- _TASK PROMPT_
Pictures are to be left out. Copy exactly, and only, the lines from the start of the entries below to the line with "Las clases del subárbol de Compuesta", both included.

-- Opening Marker --

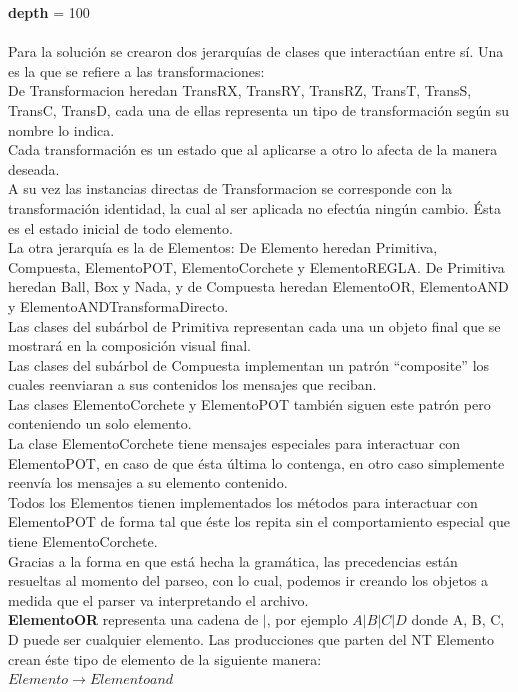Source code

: \documentclass[10pt,a4paper]{article}
\begin{document}
\textbf{depth} = 100\\
\\
 Para la solución se crearon dos jerarquías de clases que interactúan entre sí. Una es la que se refiere a las transformaciones:\\
De Transformacion heredan TransRX, TransRY, TransRZ, TransT, TransS, TransC, TransD, cada una de ellas representa un tipo de transformación según su nombre lo indica.\\
Cada transformación es un estado que al aplicarse a otro lo afecta de la manera deseada.\\
A su vez las instancias directas de Transformacion se corresponde con la transformación identidad, la cual al ser aplicada no efectúa ningún cambio. Ésta es el estado inicial de todo elemento.\\
La otra jerarquía es la de Elementos:
De Elemento heredan Primitiva, Compuesta, ElementoPOT, ElementoCorchete y ElementoREGLA. De Primitiva heredan Ball, Box y Nada, y de Compuesta heredan ElementoOR, ElementoAND y  ElementoANDTransformaDirecto.\\
Las clases del subárbol de Primitiva representan cada una un objeto final que se mostrará en la composición visual final.\\
Las clases del subárbol de Compuesta implementan un patrón ``composite'' los cuales reenviaran a sus contenidos los mensajes que reciban.\\
Las clases ElementoCorchete y ElementoPOT también siguen este patrón pero conteniendo un solo elemento.\\
La clase ElementoCorchete tiene mensajes especiales para interactuar con ElementoPOT, en caso de que ésta última lo contenga, en otro caso simplemente reenvía los mensajes a su elemento contenido.\\
Todos los Elementos tienen implementados los métodos para interactuar con ElementoPOT de forma tal que éste los repita sin el comportamiento especial que tiene ElementoCorchete.\\
Gracias a la forma en que está hecha la gramática, las precedencias están resueltas al momento del parseo, con lo cual, podemos ir creando los objetos a medida que el parser va interpretando el archivo.\\
\textbf{ElementoOR} representa una cadena de $|$, por ejemplo $A|B|C|D$ donde A, B, C, D puede ser cualquier elemento.
Las producciones que parten del NT Elemento crean éste tipo de elemento de la siguiente manera:\\
$Elemento\rightarrow{}Elementoand$\\
\end{document}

-- Closing Marker --

- _FINISHED TASK_
Source code

: \documentclass[10pt,a4paper]{article}
\begin{document}
\textbf{depth} = 100\\
\\
 Para la solución se crearon dos jerarquías de clases que interactúan entre sí. Una es la que se refiere a las transformaciones:\\
De Transformacion heredan TransRX, TransRY, TransRZ, TransT, TransS, TransC, TransD, cada una de ellas representa un tipo de transformación según su nombre lo indica.\\
Cada transformación es un estado que al aplicarse a otro lo afecta de la manera deseada.\\
A su vez las instancias directas de Transformacion se corresponde con la transformación identidad, la cual al ser aplicada no efectúa ningún cambio. Ésta es el estado inicial de todo elemento.\\
La otra jerarquía es la de Elementos:
De Elemento heredan Primitiva, Compuesta, ElementoPOT, ElementoCorchete y ElementoREGLA. De Primitiva heredan Ball, Box y Nada, y de Compuesta heredan ElementoOR, ElementoAND y  ElementoANDTransformaDirecto.\\
Las clases del subárbol de Primitiva representan cada una un objeto final que se mostrará en la composición visual final.\\
Las clases del subárbol de Compuesta implementan un patrón ``composite'' los cuales reenviaran a sus contenidos los mensajes que reciban.\\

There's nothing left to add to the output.